Community Keeps You Going

There's no stronger contradiction that is as highly praised as the concept of a "self-made billionaire". 

I understand the point being made is that the individual was able to become a billionaire without having a boost from parents, nepotistic relationships, or other financial advantages, but still, it insinuates a sort of independence that simply does not exist in successful businesses. Success is not a path of individual effort. It's a path of collaboration.

Motivated individuals create collaborative movement. What can't be done alone often needs to be started by an individual. 

When I consider my own path to success as a model, I can't deny the help that I had along the way. Yes, I had to persist individually in order to get to this point. Nobody kept me accountable to the daily choices I made in order to become an international model. The work I was putting in simply made it easy for other people to work with me. 

I love knowing how much I can accomplish on my own. I feel powerful, I know I'm capable, but I also understand the advantage that community gives me. I understand it's in my best interest to involve myself in my community. Not just for the success of myself as a business, but for my emotional and mental well-being as a person.

There's a reason why I've never tried to be a freelance model. There's a reason why I nurture genuine relationships within my community. There's a reason why I know to ask for help when I need it. 


Coming to Milan has been a dream come true for me, and it's also brought up some unexpected trials this past week. I have been removed from my physical community--my friends, my family, my neighbors, my home, my belongings, my colleagues. Everything was physically left behind in Utah except for what I thought I would need for modeling, and, unexpectedly, all of my bad habits. 

Being at home is a safe place for me. I have quick access to the support I need for any challenges I may face. I really thought I was perfectly prepared mentally, physically, and emotionally to make the trip out here. And I was, until last week.

Suddenly, the stress of the upcoming Fashion Week castings and the physical distance between myself and my usual support systems led me down a week-long spiral of stress eating, anxious thoughts about my future, feeling like I was ruining my opportunity, and considering giving up and going home.

I didn't expect to suddenly feel so hopeless, even after everything I had accomplished and overcome to get to this point. The thing is, I didn't accomplish anything alone up to this point, but I'm the only one who physically made this trip. I suddenly was more alone on this journey than I ever have been before, and it left me unexpectedly exposed.

I know I'm resilient when I have my usual resources and my community close by. But when I'm alone, what then?

Being removed from the environment I was comfortable exploring my dreams in has been more difficult than I thought it was going to be. I am a very organized and motivated person, and the last thing I expected to happen to me while on this trip was for my weaknesses to be revealed so suddenly--one small trigger was enough to derail me mentally and emotionally for an entire week.

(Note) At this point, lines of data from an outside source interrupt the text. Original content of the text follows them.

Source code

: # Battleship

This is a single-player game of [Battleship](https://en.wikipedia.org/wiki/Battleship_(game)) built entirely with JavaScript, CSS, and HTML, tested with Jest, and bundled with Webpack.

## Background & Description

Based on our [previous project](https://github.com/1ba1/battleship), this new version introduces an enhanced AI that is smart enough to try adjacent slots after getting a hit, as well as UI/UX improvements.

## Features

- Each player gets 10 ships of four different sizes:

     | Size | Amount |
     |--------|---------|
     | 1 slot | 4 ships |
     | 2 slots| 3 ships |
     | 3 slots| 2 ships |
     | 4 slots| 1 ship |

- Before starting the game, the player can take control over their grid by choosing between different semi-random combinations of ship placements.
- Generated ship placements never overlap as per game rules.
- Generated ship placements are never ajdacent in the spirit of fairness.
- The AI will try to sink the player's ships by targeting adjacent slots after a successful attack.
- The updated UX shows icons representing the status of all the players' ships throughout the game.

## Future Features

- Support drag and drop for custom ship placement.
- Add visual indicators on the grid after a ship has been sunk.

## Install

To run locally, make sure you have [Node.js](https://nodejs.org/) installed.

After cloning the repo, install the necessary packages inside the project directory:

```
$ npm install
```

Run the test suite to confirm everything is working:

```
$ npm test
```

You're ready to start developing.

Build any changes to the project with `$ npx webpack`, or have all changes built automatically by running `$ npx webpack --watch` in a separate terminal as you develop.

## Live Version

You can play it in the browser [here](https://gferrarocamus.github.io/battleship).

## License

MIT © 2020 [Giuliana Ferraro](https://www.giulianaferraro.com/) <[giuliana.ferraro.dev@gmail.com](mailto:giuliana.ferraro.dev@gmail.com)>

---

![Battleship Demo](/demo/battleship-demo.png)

That wouldn't have happened if I was at home. But I'm not home, and I spent an entire week running around Milan feeling recklessly ungrounded and deeply vulnerable. It took me finally reaching out to my support system back home to pop the bubble I was drifting away in and begin the process of regulating myself again.

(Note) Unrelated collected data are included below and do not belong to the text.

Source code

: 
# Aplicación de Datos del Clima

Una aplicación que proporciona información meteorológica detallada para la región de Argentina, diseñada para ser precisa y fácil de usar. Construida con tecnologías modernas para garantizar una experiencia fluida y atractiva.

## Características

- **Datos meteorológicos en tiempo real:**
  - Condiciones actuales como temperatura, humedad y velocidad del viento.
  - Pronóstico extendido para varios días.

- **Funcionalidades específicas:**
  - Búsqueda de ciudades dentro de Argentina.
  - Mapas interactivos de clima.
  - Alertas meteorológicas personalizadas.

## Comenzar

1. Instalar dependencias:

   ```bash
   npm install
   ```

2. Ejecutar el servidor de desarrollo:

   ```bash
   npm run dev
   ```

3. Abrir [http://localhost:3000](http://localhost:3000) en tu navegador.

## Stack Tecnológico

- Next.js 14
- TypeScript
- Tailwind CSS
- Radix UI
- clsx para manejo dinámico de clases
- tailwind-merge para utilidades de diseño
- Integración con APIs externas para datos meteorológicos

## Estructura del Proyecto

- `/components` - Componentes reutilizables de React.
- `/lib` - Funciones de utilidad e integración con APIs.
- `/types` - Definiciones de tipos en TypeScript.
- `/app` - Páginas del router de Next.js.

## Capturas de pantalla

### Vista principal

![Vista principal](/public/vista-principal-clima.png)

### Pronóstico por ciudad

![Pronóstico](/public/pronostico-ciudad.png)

Why was this the case? I still have the same support and the same community. Why did the physical distance change things so much for me? Physical distance feels like a barrier to access. I'm in a different time zone. I don't have my usual physical items or my usual environment. I built so much of my support on external signals, and when I couldn't access them in the same way, I fell apart. 

It was a hard week, but I learned so many important lessons about myself and about the role I need my community to play for me. I'm learning to interact with my community from a distance while still receiving the support I need. 

This experience has proven to me how strong my community really is, even when I wasn't strong myself. I know now that it's not just support that is effective with physical proximity. It's support that is effective when I'm willing to open up and ask for help. 

It doesn't matter how big of a community you build for yourself if you're not able to utilize it as a resource. And if you can't, then it may not be as genuine as you thought. 

I'm grateful my community is genuine. It's a resource that I've really needed this past week. I needed to learn to tap into my support system without physical or external access. This is a lesson I know will help me achieve even more success in the years to come. 


I'm thankfully grounded again. I don't feel hopeless anymore, and I'm out of my downward spiral. I'm ready to take on the upcoming castings for Milan Fashion Week.

I know that my community is key to my success. I need the support, the collaboration, and the relationships. 

One day I'll be a self-made supermodel, but it won't be because I did anything alone.